Dallas Theater Center’s SWEAT – A Review by Gadi Elkon

Winner of the 2017 Pulitzer Prize, playwright Lynn Nottage’s second Pulitzer, and nominated for the 2017 Tony Award® for Best Play, Sweat takes an unflinching look at life in the industrial working class that has been hailed as “the first theatrical landmark of the Trump era.”

Here is my review of DTC’s production of SWEAT.

It’s the year 2000 in the steel town of Reading, Pennsylvania, and all best friends Tracey and Cynthia need are their steady factory jobs, their favorite bar, and each other.

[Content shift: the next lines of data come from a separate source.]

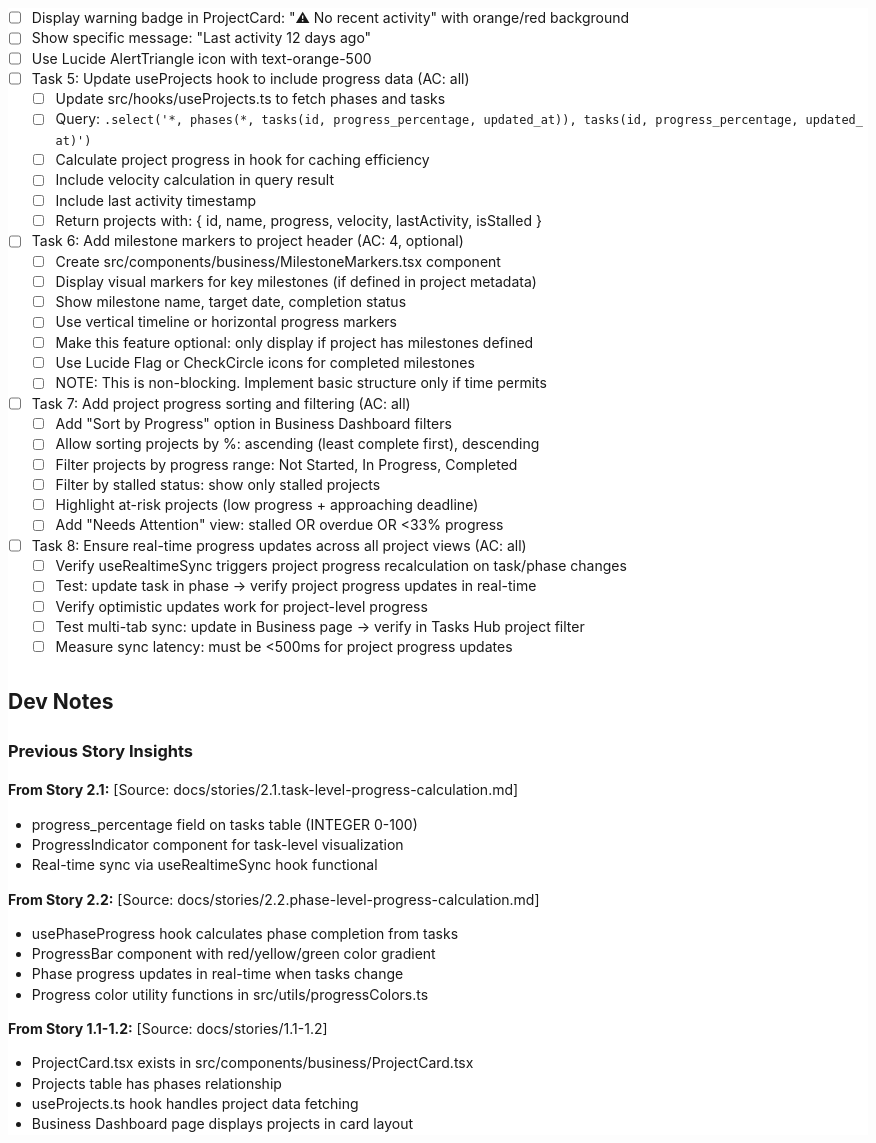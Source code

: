   - [ ] Display warning badge in ProjectCard: "⚠️ No recent activity" with orange/red background
  - [ ] Show specific message: "Last activity 12 days ago"
  - [ ] Use Lucide AlertTriangle icon with text-orange-500
- [ ] Task 5: Update useProjects hook to include progress data (AC: all)
  - [ ] Update src/hooks/useProjects.ts to fetch phases and tasks
  - [ ] Query: `.select('*, phases(*, tasks(id, progress_percentage, updated_at)), tasks(id, progress_percentage, updated_at)')`
  - [ ] Calculate project progress in hook for caching efficiency
  - [ ] Include velocity calculation in query result
  - [ ] Include last activity timestamp
  - [ ] Return projects with: { id, name, progress, velocity, lastActivity, isStalled }
- [ ] Task 6: Add milestone markers to project header (AC: 4, optional)
  - [ ] Create src/components/business/MilestoneMarkers.tsx component
  - [ ] Display visual markers for key milestones (if defined in project metadata)
  - [ ] Show milestone name, target date, completion status
  - [ ] Use vertical timeline or horizontal progress markers
  - [ ] Make this feature optional: only display if project has milestones defined
  - [ ] Use Lucide Flag or CheckCircle icons for completed milestones
  - [ ] NOTE: This is non-blocking. Implement basic structure only if time permits
- [ ] Task 7: Add project progress sorting and filtering (AC: all)
  - [ ] Add "Sort by Progress" option in Business Dashboard filters
  - [ ] Allow sorting projects by %: ascending (least complete first), descending
  - [ ] Filter projects by progress range: Not Started, In Progress, Completed
  - [ ] Filter by stalled status: show only stalled projects
  - [ ] Highlight at-risk projects (low progress + approaching deadline)
  - [ ] Add "Needs Attention" view: stalled OR overdue OR <33% progress
- [ ] Task 8: Ensure real-time progress updates across all project views (AC: all)
  - [ ] Verify useRealtimeSync triggers project progress recalculation on task/phase changes
  - [ ] Test: update task in phase → verify project progress updates in real-time
  - [ ] Verify optimistic updates work for project-level progress
  - [ ] Test multi-tab sync: update in Business page → verify in Tasks Hub project filter
  - [ ] Measure sync latency: must be <500ms for project progress updates

## Dev Notes

### Previous Story Insights
**From Story 2.1:** [Source: docs/stories/2.1.task-level-progress-calculation.md]
- progress_percentage field on tasks table (INTEGER 0-100)
- ProgressIndicator component for task-level visualization
- Real-time sync via useRealtimeSync hook functional

**From Story 2.2:** [Source: docs/stories/2.2.phase-level-progress-calculation.md]
- usePhaseProgress hook calculates phase completion from tasks
- ProgressBar component with red/yellow/green color gradient
- Phase progress updates in real-time when tasks change
- Progress color utility functions in src/utils/progressColors.ts

**From Story 1.1-1.2:** [Source: docs/stories/1.1-1.2]
- ProjectCard.tsx exists in src/components/business/ProjectCard.tsx
- Projects table has phases relationship
- useProjects.ts hook handles project data fetching
- Business Dashboard page displays projects in card layout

But as years pass and a recession hits, hard times at the factory threaten their livelihoods and test the limits of their friendship.

Bars are a unique environment where connections can thrive, but the loose nature of drinking can lead to extreme conflict.  TV and films have highlighted the importance of these gathering holes to the communities they are apart of.  Whether it’s the Bull & Finch Pub that inspired the iconic CHEER’s Bar or Moe’s Bar in the Simpsons the place of drinking is important.  Lynn Nottage’s Tony nominated play holds the majority of its scenes in and around SWEAT’s neighborhood bar.  This lively location is the haven and hell for each and every one of our talented actors.  Director Tim Bond and Set Designer William Bloodgood’s open space of the bar allows for the audience to be fully connected.  Another unique element to the production was the usage of light/video projection onto the walls of the bar/jail set.  The projections were a modern take on Lynn Nottage’s famous date and brief breakdowns that began each new section of her play.  Dates and time are important to follow as the play does dive back and forth from 2000 to 2008.  Even though the projections, time frames and location of Reading may seem limited in scope to the audience, Nottage’s work transcends.  Her overall take on impact of big business and government actions fully changing the lives of everyday people is fully reflective in our current society.  Thus this play holds a wonderful ability to be relevant and timeless while being so immersed into the brief actions of these people in this bar.

Speaking of people, our cast is led by 3 Diane and Hal Brierley Resident Acting Company members with Sally Nystuen Vahle (Tracey), Liz Mikel (Cynthia) & Christopher Llewyn Ramirez (Oscar) holding a bulk of the on set time.  Dallas known actors Ace Anderson (Chris), Kyle Igneczi (Jason)  and Tyrees Allen (Evan) help balance the other DTC recognizable faces of the cast.   Kenajuan Bentley (Brucie), Jon Shaver (Stan) & Barbra Wengerd (Jessie) are all making their DTC debuts and each of them swoops in to solidify this stellar cast.  Liz and Sally as our leads Tracey and Cynthia show the amazing levels of separation that occurs in the play as the decades long friends end up becoming hateful combatants whose sons (Jason and Chris) violently shatter the world in which these characters live.  Racism, economic difference and sexism all are fully tackled in Nottage’s hard-hitting dialogue.  Ramirez’s Oscar and Bentley’s Brucie hold a real power as each becomes the outsider or hated member of the cast with their real choices.  Oscar simply wants a better job and Brucie simply wants to work but their lives are forever impacted by the people around them.  Shaver’s and Wengerd’s characters I think are the two most universal figures in their journeys.  They are also impacted by the overall story but in ways which seem at first on the peripheral side of the production.  But their lives are the most haunting as they have lost so much without any fault of their own.  The son’s Jason and Chris are the only characters that interact with Allen’s Evan, a police detective.  They are the most visible element of the sides of hatred clashing together and it’s their separation that seems so reflective of our current times.  The vast changes of our cast from the play’s two acts are tremendous.  The power of this work is how much change we witness in a 2 and half hours worth of this production.

Dallas Theater Center’s ability to showcase diversity allows for us to witness bold and innovative productions like SWEAT.  A great start to 2019 by making us realize all that has grown from the beginning of our century and all that remains hauntingly the same.  Society is always on an ebb or a flow, but it’s hard to decipher how much we’ve truly grown from the previous issues of the 20th century.  Technology forever thrust us out of the old world into this new global civilization and yet as people we are still separated by the simplicity of our race, sex or even the type of drink you order at your local bar.

DTC’s SWEAT runs through February 10th at the KALITA HUMPHREYS THEATER.